TASK INPUT ▸
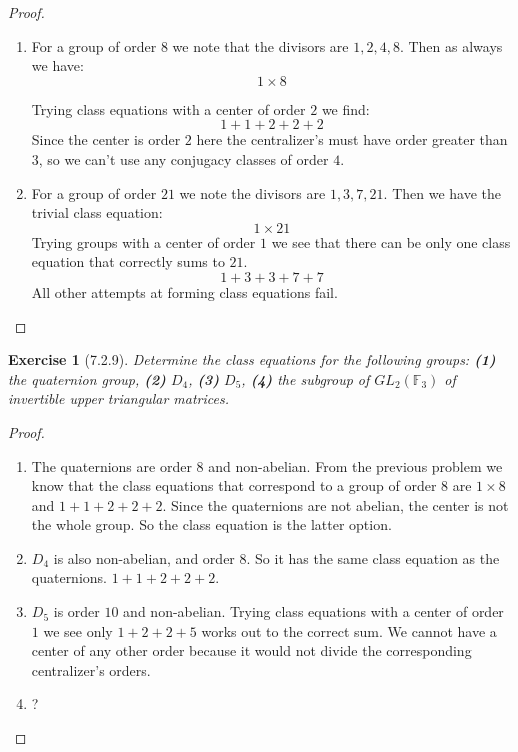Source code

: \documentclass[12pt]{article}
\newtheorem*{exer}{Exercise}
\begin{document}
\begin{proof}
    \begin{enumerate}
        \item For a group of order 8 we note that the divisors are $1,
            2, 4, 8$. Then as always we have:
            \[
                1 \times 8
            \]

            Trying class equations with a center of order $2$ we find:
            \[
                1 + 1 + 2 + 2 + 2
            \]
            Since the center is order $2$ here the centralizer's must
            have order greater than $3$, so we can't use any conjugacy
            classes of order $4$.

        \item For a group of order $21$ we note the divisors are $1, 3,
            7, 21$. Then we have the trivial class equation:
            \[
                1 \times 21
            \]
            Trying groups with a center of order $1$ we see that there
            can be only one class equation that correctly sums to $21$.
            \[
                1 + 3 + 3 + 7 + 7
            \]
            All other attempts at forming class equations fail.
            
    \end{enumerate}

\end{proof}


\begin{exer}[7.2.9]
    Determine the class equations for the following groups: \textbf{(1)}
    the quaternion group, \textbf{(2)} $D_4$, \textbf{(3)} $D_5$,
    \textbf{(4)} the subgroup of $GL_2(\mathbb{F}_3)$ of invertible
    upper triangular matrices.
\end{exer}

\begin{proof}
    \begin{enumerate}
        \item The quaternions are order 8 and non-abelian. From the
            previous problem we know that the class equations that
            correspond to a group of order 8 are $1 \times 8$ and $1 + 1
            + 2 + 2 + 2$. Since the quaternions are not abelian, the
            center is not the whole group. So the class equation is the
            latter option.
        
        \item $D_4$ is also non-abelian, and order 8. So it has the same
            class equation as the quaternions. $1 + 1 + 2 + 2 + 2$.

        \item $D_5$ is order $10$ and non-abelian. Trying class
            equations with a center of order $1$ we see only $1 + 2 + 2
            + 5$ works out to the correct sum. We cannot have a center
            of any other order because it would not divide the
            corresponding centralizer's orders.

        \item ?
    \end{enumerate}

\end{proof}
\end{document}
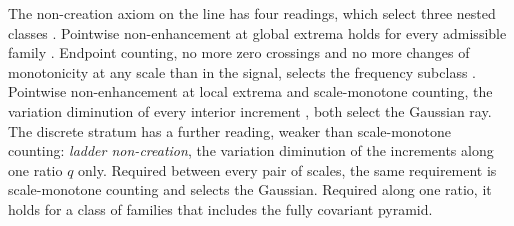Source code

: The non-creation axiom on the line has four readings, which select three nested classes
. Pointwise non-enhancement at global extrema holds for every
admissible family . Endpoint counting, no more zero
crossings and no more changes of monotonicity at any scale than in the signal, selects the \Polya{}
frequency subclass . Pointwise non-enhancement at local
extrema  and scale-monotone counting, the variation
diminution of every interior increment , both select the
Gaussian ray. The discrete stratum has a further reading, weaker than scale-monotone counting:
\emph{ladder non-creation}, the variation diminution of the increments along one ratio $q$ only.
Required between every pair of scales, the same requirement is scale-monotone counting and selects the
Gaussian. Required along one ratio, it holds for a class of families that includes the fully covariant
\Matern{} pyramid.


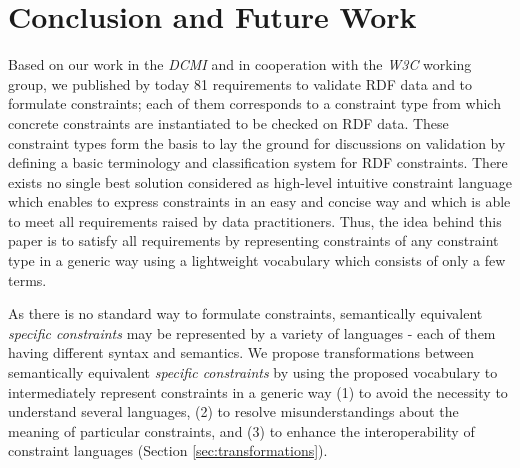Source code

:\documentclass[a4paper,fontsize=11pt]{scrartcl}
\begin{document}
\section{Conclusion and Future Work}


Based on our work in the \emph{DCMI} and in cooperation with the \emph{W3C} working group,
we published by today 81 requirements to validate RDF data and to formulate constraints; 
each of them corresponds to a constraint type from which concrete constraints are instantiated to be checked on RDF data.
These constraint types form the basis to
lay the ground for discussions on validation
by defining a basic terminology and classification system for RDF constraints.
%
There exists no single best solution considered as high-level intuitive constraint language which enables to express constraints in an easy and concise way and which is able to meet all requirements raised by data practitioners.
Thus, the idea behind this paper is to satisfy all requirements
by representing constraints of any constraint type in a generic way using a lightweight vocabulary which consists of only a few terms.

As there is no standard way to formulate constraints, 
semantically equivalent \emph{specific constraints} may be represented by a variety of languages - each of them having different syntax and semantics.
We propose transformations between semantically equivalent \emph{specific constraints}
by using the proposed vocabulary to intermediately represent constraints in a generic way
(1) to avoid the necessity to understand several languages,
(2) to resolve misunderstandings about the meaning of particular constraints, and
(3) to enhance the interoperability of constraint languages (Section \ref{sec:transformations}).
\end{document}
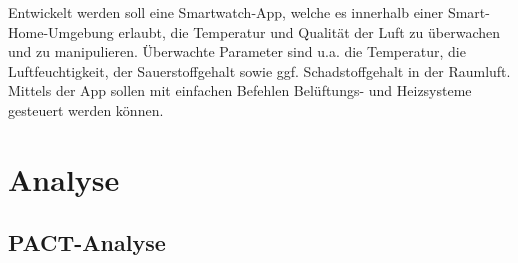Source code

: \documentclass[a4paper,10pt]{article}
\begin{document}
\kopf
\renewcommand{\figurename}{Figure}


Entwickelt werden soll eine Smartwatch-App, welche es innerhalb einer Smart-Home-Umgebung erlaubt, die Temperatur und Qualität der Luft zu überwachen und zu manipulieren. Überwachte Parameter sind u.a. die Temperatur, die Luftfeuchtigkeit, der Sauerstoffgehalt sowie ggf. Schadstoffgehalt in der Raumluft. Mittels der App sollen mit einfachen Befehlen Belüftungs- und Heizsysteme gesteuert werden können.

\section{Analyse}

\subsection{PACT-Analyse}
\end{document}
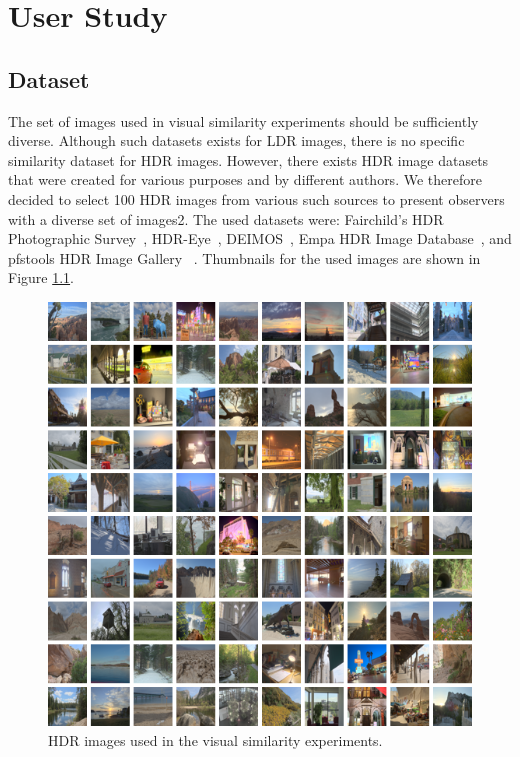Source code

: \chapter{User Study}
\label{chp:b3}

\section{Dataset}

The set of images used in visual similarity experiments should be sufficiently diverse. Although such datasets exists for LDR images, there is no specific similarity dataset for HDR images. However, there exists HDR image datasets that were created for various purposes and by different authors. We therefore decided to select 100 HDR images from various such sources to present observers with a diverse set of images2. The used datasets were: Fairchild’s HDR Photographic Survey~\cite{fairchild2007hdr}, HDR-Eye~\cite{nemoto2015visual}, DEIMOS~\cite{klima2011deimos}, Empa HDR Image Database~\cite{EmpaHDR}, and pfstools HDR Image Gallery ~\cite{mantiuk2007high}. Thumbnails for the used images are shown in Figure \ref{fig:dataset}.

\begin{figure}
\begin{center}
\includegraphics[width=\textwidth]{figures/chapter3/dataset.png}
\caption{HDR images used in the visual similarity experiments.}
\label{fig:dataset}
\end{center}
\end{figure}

TO DO ▸
Wherever the line holding "not abelian, the" falls in the entries above, copy exactly from it through the line holding "have a center", inclusive, and add nothing.

SOLUTION FOR THIS PROBLEM ▸
            + 2 + 2 + 2$. Since the quaternions are not abelian, the
            center is not the whole group. So the class equation is the
            latter option.
        
        \item $D_4$ is also non-abelian, and order 8. So it has the same
            class equation as the quaternions. $1 + 1 + 2 + 2 + 2$.

        \item $D_5$ is order $10$ and non-abelian. Trying class
            equations with a center of order $1$ we see only $1 + 2 + 2
            + 5$ works out to the correct sum. We cannot have a center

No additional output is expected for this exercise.